16. The terminal device of claim 15, wherein the receiving unit is further configured to receive indication information sent by the network device, and the indication information is used to indicate that the PDCCH is monitored on the overlapped time-frequency resource according to a configuration parameter corresponding to the common control resource set.

17. The terminal device of claim 15, wherein the processing unit is further configured to pre-configure a configuration parameter corresponding to the common control resource set, and monitor the PDCCH on the overlapped time-frequency resource.

18. The terminal device of claim 15, wherein the processing unit is further configured to monitor a user-specific PDCCH on the overlapped time-frequency resource.

19. The terminal device according to any of claims 14 to 18, wherein the configuration parameter corresponding to the control resource set comprises a size of a time-frequency resource and/or a resource element group, REG, bundle of the control resource set.

20. The terminal device according to claim 19, wherein the configuration parameters corresponding to any two of the at least two control resource sets are different, including:

21. A terminal device, comprising:

a receiving unit, configured to receive configuration information sent by a network device, where the configuration information is used to configure at least two control resource sets that are partially or completely overlapped on a time-frequency resource and a configuration parameter corresponding to a first control resource set in the at least two control resource sets, where the partial or complete overlapping of the at least two control resource sets on the time-frequency resource at least includes time-domain resource overlapping;

and the processing unit is used for monitoring the PDCCH on the overlapped time-frequency resource according to the configuration parameter corresponding to the first control resource set.

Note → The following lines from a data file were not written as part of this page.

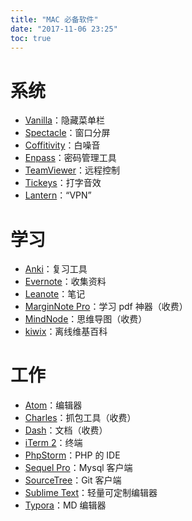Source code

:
 ```yaml
---
title: "MAC 必备软件"
date: "2017-11-06 23:25"
toc: true
---
```


# 系统

* [Vanilla](http://matthewpalmer.net/vanilla/)：隐藏菜单栏
* [Spectacle](https://www.spectacleapp.com/)：窗口分屏
* [Coffitivity](https://coffitivity.com/)：白噪音
* [Enpass](https://www.enpass.io/)：密码管理工具
* [TeamViewer](https://www.teamviewer.com/zhCN/)：远程控制
* [Tickeys](http://www.yingdev.com/projects/tickeys)：打字音效
* [Lantern](https://getlantern.org/)：“VPN”

# 学习

* [Anki](https://apps.ankiweb.net/)：复习工具
* [Evernote](https://www.yinxiang.com/)：收集资料
* [Leanote](https://leanote.com/)：笔记
* [MarginNote Pro](https://marginnote.com/)：学习 pdf 神器（收费）
* [MindNode](https://mindnode.com/)：思维导图（收费）
* [kiwix](http://wiki.kiwix.org/wiki/Main_Page/zh-cn)：离线维基百科

# 工作

* [Atom](https://atom.io/)：编辑器
* [Charles](https://www.charlesproxy.com/)：抓包工具（收费）
* [Dash](https://kapeli.com/dash)：文档（收费）
* [iTerm 2](http://www.iterm2.com/)：终端
* [PhpStorm](https://www.jetbrains.com/phpstorm/)：PHP 的 IDE
* [Sequel Pro](http://www.sequelpro.com/)：Mysql 客户端
* [SourceTree](https://www.sourcetreeapp.com/)：Git 客户端
* [Sublime Text](http://www.sublimetext.com/)：轻量可定制编辑器
* [Typora](https://www.typora.io/)：MD 编辑器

22. The terminal device of claim 21, wherein the at least two control resource sets comprise a user-specific control resource set for transmitting user-specific PDCCH and a common control resource set for transmitting common PDCCH or user-specific PDCCH, and wherein the first control resource set is the common control resource set.

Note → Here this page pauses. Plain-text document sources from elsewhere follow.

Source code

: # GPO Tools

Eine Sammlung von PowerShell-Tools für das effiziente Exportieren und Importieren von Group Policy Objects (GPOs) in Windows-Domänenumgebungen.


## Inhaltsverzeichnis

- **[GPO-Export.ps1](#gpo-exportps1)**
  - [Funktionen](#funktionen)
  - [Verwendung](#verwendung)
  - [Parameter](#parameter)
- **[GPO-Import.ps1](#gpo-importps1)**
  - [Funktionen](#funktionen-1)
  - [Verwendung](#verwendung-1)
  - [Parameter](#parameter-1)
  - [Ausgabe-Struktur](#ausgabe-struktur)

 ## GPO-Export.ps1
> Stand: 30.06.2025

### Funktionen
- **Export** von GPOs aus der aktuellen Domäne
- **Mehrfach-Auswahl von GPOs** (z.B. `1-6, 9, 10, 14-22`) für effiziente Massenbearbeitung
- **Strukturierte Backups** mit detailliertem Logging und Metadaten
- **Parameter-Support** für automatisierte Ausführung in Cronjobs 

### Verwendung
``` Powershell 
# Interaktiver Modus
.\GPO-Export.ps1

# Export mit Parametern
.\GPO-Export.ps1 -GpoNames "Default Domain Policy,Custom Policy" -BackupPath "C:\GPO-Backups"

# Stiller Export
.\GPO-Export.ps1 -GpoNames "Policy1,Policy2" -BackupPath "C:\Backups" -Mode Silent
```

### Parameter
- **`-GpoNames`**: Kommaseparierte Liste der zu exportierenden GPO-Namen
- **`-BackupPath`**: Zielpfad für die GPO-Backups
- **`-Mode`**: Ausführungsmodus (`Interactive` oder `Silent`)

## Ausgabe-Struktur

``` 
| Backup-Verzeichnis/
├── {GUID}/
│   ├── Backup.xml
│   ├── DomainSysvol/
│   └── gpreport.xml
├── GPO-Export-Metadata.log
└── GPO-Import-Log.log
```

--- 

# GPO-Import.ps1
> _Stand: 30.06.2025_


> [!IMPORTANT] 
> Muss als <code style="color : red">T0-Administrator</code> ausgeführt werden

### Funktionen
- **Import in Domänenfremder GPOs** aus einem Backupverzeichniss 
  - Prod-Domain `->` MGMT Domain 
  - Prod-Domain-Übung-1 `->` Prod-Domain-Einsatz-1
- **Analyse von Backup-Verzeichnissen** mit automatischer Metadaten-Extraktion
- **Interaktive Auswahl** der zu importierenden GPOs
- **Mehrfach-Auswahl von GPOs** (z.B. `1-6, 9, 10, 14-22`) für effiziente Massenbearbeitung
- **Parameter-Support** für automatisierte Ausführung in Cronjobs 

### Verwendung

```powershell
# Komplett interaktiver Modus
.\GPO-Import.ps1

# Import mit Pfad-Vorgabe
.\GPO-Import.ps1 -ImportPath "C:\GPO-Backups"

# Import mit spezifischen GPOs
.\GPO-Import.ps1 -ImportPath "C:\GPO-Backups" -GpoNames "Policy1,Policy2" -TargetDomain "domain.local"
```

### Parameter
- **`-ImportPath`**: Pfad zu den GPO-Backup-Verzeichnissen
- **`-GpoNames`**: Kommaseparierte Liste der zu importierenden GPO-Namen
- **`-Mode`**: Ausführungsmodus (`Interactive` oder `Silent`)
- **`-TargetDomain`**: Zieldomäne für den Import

23. The terminal device of claim 22, wherein the receiving unit is further configured to receive indication information sent by the network device, and the indication information is used to indicate that the PDCCH is monitored on the overlapped time-frequency resource according to a configuration parameter corresponding to the common control resource set.

24. The terminal device of claim 22, wherein the processing unit is further configured to pre-configure a PDCCH monitoring on the overlapped time-frequency resource according to a configuration parameter corresponding to the common control resource set.

25. The terminal device of claim 22, wherein the processing unit is further configured to monitor a user-specific PDCCH on the coinciding time-frequency resources.

26. The terminal device according to any of claims 21 to 25, wherein the configuration parameters corresponding to the first set of control resources comprise the size of resource element group, REG, bundles and time-frequency resources of the first set of control resources.